• [DESCRIPTION OF THE TASK]
Using the entries below, copy out all lines where "going" is found.
- Opening Delimiter -
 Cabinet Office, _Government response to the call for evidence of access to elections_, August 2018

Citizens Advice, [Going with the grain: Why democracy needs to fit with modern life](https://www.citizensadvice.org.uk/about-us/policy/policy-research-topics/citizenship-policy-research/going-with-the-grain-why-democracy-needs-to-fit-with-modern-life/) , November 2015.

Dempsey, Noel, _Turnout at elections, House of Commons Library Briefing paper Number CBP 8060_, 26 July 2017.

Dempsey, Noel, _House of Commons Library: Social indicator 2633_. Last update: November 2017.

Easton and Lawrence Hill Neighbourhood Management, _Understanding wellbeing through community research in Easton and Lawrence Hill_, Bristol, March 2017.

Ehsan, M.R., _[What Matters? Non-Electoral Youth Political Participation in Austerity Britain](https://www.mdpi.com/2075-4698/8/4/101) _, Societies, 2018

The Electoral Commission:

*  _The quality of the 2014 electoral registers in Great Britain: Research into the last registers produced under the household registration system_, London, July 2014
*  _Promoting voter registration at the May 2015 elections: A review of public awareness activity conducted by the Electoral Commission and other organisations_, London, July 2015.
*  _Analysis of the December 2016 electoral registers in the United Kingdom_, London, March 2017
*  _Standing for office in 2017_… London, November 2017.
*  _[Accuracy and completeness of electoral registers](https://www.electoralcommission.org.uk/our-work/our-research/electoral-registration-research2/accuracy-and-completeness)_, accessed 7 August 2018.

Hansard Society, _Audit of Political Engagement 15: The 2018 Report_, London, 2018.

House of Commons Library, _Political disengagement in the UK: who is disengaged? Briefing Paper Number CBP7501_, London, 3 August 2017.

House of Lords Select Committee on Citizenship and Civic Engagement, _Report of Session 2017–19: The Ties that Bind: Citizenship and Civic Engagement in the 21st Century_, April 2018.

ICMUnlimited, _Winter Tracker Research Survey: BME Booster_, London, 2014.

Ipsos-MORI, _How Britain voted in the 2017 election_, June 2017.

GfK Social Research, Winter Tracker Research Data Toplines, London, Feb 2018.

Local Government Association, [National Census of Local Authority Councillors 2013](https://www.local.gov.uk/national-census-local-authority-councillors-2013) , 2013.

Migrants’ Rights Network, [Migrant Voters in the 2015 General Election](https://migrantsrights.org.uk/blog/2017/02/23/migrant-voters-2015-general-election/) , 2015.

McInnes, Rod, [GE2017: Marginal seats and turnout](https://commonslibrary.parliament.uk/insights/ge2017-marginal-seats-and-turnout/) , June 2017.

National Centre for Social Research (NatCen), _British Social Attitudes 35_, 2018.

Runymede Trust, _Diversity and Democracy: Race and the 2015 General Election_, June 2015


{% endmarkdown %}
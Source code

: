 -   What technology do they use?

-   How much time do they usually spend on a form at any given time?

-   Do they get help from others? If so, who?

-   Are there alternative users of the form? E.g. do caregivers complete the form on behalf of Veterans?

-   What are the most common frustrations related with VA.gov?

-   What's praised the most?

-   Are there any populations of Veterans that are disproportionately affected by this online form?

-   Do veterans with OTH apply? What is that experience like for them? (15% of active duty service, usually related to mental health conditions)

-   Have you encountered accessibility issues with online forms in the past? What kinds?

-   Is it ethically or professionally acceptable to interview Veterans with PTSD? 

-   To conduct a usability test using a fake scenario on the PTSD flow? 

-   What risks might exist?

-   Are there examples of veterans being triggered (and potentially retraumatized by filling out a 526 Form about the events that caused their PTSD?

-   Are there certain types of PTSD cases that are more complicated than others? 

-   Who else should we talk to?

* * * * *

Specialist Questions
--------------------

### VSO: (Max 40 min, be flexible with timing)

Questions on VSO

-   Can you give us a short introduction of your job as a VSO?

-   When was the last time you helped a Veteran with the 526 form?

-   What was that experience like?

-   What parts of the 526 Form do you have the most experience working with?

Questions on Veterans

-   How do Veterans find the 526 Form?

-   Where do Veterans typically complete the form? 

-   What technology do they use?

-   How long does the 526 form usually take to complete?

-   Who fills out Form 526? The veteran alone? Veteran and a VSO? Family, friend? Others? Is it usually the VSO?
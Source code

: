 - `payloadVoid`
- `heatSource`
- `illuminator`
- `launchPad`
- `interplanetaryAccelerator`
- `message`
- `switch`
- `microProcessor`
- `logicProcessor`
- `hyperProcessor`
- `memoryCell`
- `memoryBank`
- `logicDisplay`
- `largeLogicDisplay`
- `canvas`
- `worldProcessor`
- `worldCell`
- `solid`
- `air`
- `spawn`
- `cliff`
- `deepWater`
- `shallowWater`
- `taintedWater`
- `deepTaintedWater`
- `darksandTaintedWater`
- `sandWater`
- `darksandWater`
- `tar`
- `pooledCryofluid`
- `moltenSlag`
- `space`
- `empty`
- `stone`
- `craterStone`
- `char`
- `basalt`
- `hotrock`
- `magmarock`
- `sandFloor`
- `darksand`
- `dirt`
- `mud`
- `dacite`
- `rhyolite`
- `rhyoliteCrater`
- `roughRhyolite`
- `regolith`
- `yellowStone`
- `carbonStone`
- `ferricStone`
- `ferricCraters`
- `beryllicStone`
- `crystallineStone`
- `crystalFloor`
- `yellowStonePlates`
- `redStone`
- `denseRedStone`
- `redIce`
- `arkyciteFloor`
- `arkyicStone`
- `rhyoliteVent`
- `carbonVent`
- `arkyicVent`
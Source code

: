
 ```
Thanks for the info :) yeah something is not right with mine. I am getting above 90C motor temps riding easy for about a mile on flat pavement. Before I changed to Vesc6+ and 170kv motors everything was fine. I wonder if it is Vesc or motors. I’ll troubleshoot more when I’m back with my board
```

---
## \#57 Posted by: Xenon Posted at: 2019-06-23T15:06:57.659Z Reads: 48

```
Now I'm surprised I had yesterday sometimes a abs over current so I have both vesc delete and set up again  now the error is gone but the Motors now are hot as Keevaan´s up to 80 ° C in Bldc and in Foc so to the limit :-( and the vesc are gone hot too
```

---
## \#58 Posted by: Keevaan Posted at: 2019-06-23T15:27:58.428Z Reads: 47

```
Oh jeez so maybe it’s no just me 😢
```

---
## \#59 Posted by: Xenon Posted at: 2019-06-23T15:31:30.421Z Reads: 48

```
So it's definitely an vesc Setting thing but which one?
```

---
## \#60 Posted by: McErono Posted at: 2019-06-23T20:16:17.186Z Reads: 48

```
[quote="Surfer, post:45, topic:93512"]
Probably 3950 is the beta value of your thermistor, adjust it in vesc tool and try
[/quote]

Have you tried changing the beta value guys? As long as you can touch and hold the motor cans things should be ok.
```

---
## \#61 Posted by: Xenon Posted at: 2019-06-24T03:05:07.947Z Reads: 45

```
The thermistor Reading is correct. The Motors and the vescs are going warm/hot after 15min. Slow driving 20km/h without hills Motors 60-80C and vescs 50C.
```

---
- Closing Delimiter -
• [SOLUTION TO THIS EXERCISE]
Citizens Advice, [Going with the grain: Why democracy needs to fit with modern life](https://www.citizensadvice.org.uk/about-us/policy/policy-research-topics/citizenship-policy-research/going-with-the-grain-why-democracy-needs-to-fit-with-modern-life/) , November 2015.
The thermistor Reading is correct. The Motors and the vescs are going warm/hot after 15min. Slow driving 20km/h without hills Motors 60-80C and vescs 50C.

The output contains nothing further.